Please retype the data below exactly, stopping after the line with "All savoury snacks" and skipping every picture.

### Data for analysis
◇ ◇ ◇ ◇ ◇
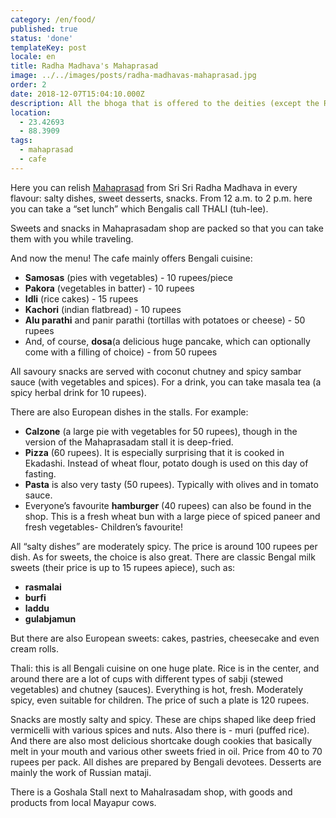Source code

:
 ```yaml
---
category: /en/food/
published: true
status: 'done'
templateKey: post
locale: en
title: Radha Madhava's Mahaprasad
image: ../../images/posts/radha-madhavas-mahaprasad.jpg
order: 2
date: 2018-12-07T15:04:10.000Z
description: All the bhoga that is offered to the deities (except the Raj-bhoga offering) is available as Mahaprasad.
location:
  - 23.42693
  - 88.3909
tags:
  - mahaprasad
  - cafe
---
```


Here you can relish [Mahaprasad](/en/glossary/#prasad) from Sri Sri Radha Madhava in every flavour: salty dishes, sweet desserts, snacks. From 12 a.m. to 2 p.m. here you can take a “set lunch” which Bengalis call THALI (tuh-lee).

Sweets and snacks in Mahaprasadam shop are packed so that you can take them with you while traveling.

And now the menu!  The cafe mainly offers Bengali cuisine:

  - **Samosas** (pies with vegetables) - 10 rupees/piece
  - **Pakora** (vegetables in batter) - 10 rupees
  - **Idli** (rice cakes) - 15 rupees
  - **Kachori** (indian flatbread) - 10 rupees
  - **Alu parathi** and panir parathi (tortillas with potatoes or cheese) - 50 rupees
  - And, of course, **dosa**(a delicious huge pancake, which can optionally come with a filling of choice) - from 50 rupees

All savoury snacks are served with coconut chutney and spicy sambar sauce (with vegetables and spices).  For a drink, you can take masala tea (a spicy herbal drink for 10 rupees).  

There are also European dishes in the stalls.  For example:

  - **Calzone** (a large pie with vegetables for 50 rupees), though in the version of the Mahaprasadam stall it is deep-fried.
  - **Pizza** (60 rupees). It is especially surprising that it is cooked in Ekadashi.  Instead of wheat flour, potato dough is used on this day of fasting.
  - **Pasta** is also very tasty (50 rupees).  Typically with olives and in tomato sauce.
  - Everyone’s favourite **hamburger** (40 rupees) can also be found in the shop.  This is a fresh wheat bun with a large piece of spiced paneer and fresh vegetables- Children’s favourite!


All “salty dishes” are moderately spicy.  The price is around 100 rupees per dish.  As for sweets, the choice is also great.  There are classic Bengal milk sweets (their price is up to 15 rupees apiece), such as:

  - **rasmalai**
  - **burfi**
  - **laddu**
  - **gulabjamun**

 But there are also European sweets: cakes, pastries, cheesecake and even cream rolls.

 Thali: this is all Bengali cuisine on one huge plate.  Rice is in the center, and around there are a lot of cups with different types of sabji (stewed vegetables) and chutney (sauces).  Everything is hot, fresh.  Moderately spicy, even suitable for children.  The price of such a plate is 120 rupees.

 Snacks are mostly salty and spicy.  These are chips shaped like deep fried vermicelli with various spices and nuts.  Also there is - muri (puffed rice).  And there are also most delicious shortcake dough cookies that basically melt in your mouth and various other sweets fried in oil.  Price from 40 to 70 rupees per pack.  All dishes are prepared by Bengali devotees.  Desserts are mainly the work of Russian mataji.

There is a Goshala Stall next to Mahalrasadam shop, with goods and products from local Mayapur cows.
◇ ◇ ◇ ◇ ◇
### Finished exercise
Source code

:
 ```yaml
---
category: /en/food/
published: true
status: 'done'
templateKey: post
locale: en
title: Radha Madhava's Mahaprasad
image: ../../images/posts/radha-madhavas-mahaprasad.jpg
order: 2
date: 2018-12-07T15:04:10.000Z
description: All the bhoga that is offered to the deities (except the Raj-bhoga offering) is available as Mahaprasad.
location:
  - 23.42693
  - 88.3909
tags:
  - mahaprasad
  - cafe
---
```


Here you can relish [Mahaprasad](/en/glossary/#prasad) from Sri Sri Radha Madhava in every flavour: salty dishes, sweet desserts, snacks. From 12 a.m. to 2 p.m. here you can take a “set lunch” which Bengalis call THALI (tuh-lee).

Sweets and snacks in Mahaprasadam shop are packed so that you can take them with you while traveling.

And now the menu!  The cafe mainly offers Bengali cuisine:

  - **Samosas** (pies with vegetables) - 10 rupees/piece
  - **Pakora** (vegetables in batter) - 10 rupees
  - **Idli** (rice cakes) - 15 rupees
  - **Kachori** (indian flatbread) - 10 rupees
  - **Alu parathi** and panir parathi (tortillas with potatoes or cheese) - 50 rupees
  - And, of course, **dosa**(a delicious huge pancake, which can optionally come with a filling of choice) - from 50 rupees

All savoury snacks are served with coconut chutney and spicy sambar sauce (with vegetables and spices).  For a drink, you can take masala tea (a spicy herbal drink for 10 rupees).  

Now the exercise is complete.